Tenacity: the quality of being persistent in maintaining, adhering to, or seeking something valued or desired. Compassion: sympathetic consciousness of others’ distress together with a desire to alleviate it. Integrity: firm adherence to a code of especially moral or artistic values. Ownership: an obligation or willingness to accept responsibility or to account for one’s actions. Our school’s administration has declared these to be the “four core values” of IHS. However, contrary to these values, they have struggled to adhere to these qualities themselves in regards to music classes and GPA.
Since I was a freshman at Ithaca High School, I had always wondered why music classes weren’t incorporated into GPA. As a committed band student, I feel that the academic rigor of music courses is no different from that of any other discipline at IHS—we are assessed in sectionals and part checks, made to write analyses and reflections on each concert, and asked to practice and come prepared every day for rehearsal. I have found that the work done in music classes, while not traditionally academic, is as intense and important as any other course at IHS, and I saw no reason why my peers and I shouldn’t get any academic credit for the hard work we do.
To find answers and hopefully see changes made to better the situation, I decided to pursue getting school administrators to include music courses in our high school GPAs. I dedicated time and work in my junior year to speaking with various ICSD and IHS administrators to implement music courses into students’ GPAs. The previous Student Council officers and I had many meetings and conversations dedicated to this project, and we worked closely with the three performing arts teachers, Ms. Zawel, Ms. Zaryski, and Mr. Makin, with administrators, and with our fellow students to gather input and to propose our changes. Responses were unilaterally supportive, so we were eager to ask ICSD administrators to reconsider their longheld stance on the issue.
We tried to find out why music classes were excluded from GPA to begin with and who made that decision, and came up with nothing. The whole topic had essentially been swept under the rug, and even Ms. Zawel, who has been working at the high school for ten years, hadn’t even known about the issue until her third year teaching at the high school. After presenting all this information to the necessary administrators in the board building and the high school, in May of last year we received approval, and were excited to see the fruition of all of our hard work.

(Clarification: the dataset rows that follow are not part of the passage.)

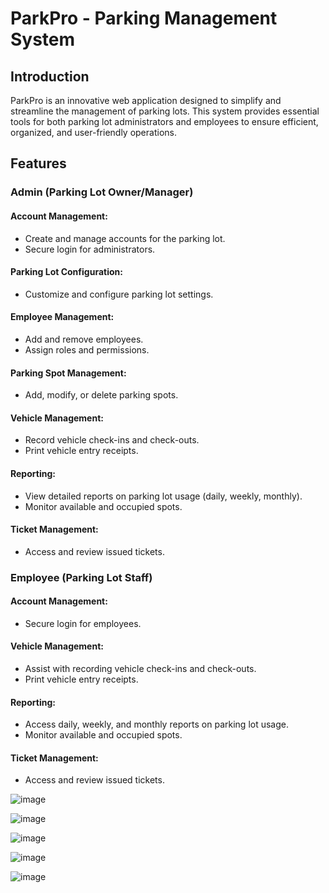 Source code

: # ParkPro - Parking Management System

## Introduction

ParkPro is an innovative web application designed to simplify and streamline the management of parking lots. This system provides essential tools for both parking lot administrators and employees to ensure efficient, organized, and user-friendly operations.

## Features

### Admin (Parking Lot Owner/Manager)

#### Account Management:
- Create and manage accounts for the parking lot.
- Secure login for administrators.

#### Parking Lot Configuration:
- Customize and configure parking lot settings.

#### Employee Management:
- Add and remove employees.
- Assign roles and permissions.

#### Parking Spot Management:
- Add, modify, or delete parking spots.

#### Vehicle Management:
- Record vehicle check-ins and check-outs.
- Print vehicle entry receipts.

#### Reporting:
- View detailed reports on parking lot usage (daily, weekly, monthly).
- Monitor available and occupied spots.

#### Ticket Management:
- Access and review issued tickets.

### Employee (Parking Lot Staff)

#### Account Management:
- Secure login for employees.

#### Vehicle Management:
- Assist with recording vehicle check-ins and check-outs.
- Print vehicle entry receipts.

#### Reporting:
- Access daily, weekly, and monthly reports on parking lot usage.
- Monitor available and occupied spots.

#### Ticket Management:
- Access and review issued tickets.


![image](https://github.com/bayan-alhadidi/parking-management-web-app/assets/68386289/c0f0e5c4-5a60-4577-9460-60d0c8d88206)

![image](https://github.com/bayan-alhadidi/parking-management-web-app/assets/68386289/02a9c749-f4ba-4320-baa0-2584079115af)

![image](https://github.com/bayan-alhadidi/parking-management-web-app/assets/68386289/a7829290-5e1a-4aee-8b56-dade922f8b1d)

![image](https://github.com/bayan-alhadidi/parking-management-web-app/assets/68386289/288edb81-f8ee-4dfa-a8d8-82dee745bf84)

![image](https://github.com/bayan-alhadidi/parking-management-web-app/assets/68386289/4d72a8d4-4d89-4808-8683-ec895747ec57)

When checking to make sure that changes would appear immediately in the new school year, I was crestfallen to see the result—school administrators had completely ignored my request. I was maddened and shocked to discover that this hadn’t happened. After all, after demonstrating compassion by addressing the concerns of my fellow students, tenacity and ownership by pursuing my goal until the very end, and integrity by staying true to my belief on the matter, I felt that my goal of including music in high school GPA was very much in line with the core values of IHS.
ICSD’s inaction wasn’t tenacious or compassionate, and was the polar opposite of a demonstration of integrity or ownership. After all, dropping the ball on this project has consequences that affect more than a quarter of the high school’s student body. In a meeting with the chief academic officer, Ms. Coyle, I have been told that this will be resolved by the end of the first quarter so that students can have a full year of music classes included in their high school GPAs no matter what school year they are in. We’ll see how that goes.